*WHAT NEEDS TO BE DONE*
From the entries that follow, gather each line holding the word "displaymath".

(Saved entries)
....
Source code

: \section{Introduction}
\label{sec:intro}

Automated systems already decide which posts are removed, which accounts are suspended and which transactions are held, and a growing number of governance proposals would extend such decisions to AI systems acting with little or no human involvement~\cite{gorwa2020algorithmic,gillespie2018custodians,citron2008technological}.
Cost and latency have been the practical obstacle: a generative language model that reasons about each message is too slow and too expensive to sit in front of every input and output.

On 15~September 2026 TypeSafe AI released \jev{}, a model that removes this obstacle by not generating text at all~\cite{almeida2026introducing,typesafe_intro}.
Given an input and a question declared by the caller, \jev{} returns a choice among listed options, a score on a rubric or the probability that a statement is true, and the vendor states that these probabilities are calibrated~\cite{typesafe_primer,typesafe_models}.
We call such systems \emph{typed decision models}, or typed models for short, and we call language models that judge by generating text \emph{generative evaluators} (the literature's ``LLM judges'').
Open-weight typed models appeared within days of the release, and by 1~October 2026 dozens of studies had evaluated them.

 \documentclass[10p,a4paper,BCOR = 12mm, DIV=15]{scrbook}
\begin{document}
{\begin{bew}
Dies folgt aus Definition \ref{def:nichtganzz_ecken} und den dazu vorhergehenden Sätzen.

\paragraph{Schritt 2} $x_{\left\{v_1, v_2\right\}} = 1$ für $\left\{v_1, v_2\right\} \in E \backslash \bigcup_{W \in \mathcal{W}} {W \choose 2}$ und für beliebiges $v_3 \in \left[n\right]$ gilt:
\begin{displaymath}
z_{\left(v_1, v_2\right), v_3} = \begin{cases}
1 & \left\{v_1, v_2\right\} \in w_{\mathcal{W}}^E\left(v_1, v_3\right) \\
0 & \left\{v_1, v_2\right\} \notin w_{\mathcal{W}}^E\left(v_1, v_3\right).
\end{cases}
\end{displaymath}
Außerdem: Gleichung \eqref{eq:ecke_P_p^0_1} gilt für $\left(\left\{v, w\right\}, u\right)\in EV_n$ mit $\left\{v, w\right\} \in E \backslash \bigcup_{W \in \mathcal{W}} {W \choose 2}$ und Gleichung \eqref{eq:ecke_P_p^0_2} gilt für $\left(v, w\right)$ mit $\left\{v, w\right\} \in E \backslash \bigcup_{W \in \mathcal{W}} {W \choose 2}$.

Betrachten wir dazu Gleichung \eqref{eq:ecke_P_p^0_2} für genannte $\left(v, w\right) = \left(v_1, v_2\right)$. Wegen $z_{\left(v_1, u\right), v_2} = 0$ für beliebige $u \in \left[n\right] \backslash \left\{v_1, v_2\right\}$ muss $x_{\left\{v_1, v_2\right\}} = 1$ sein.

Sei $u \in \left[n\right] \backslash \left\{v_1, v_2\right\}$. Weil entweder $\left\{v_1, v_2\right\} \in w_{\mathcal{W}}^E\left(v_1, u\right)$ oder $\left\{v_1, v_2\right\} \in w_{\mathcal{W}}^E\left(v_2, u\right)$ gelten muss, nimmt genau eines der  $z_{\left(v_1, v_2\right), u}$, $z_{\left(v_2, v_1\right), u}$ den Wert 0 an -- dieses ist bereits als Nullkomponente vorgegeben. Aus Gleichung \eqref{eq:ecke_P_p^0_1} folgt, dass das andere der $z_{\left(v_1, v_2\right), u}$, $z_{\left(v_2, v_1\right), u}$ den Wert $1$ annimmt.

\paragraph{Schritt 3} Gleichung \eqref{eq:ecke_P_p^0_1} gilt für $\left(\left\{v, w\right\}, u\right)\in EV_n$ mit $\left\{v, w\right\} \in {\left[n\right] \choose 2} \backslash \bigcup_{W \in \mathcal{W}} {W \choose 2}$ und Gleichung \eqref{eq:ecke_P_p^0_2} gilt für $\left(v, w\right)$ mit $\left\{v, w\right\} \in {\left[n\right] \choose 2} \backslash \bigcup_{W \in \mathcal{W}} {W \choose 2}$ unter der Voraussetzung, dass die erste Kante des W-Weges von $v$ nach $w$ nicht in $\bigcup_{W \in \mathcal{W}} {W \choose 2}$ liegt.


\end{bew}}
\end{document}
....
*REPLY TO THE TASK*
\begin{displaymath}
\end{displaymath}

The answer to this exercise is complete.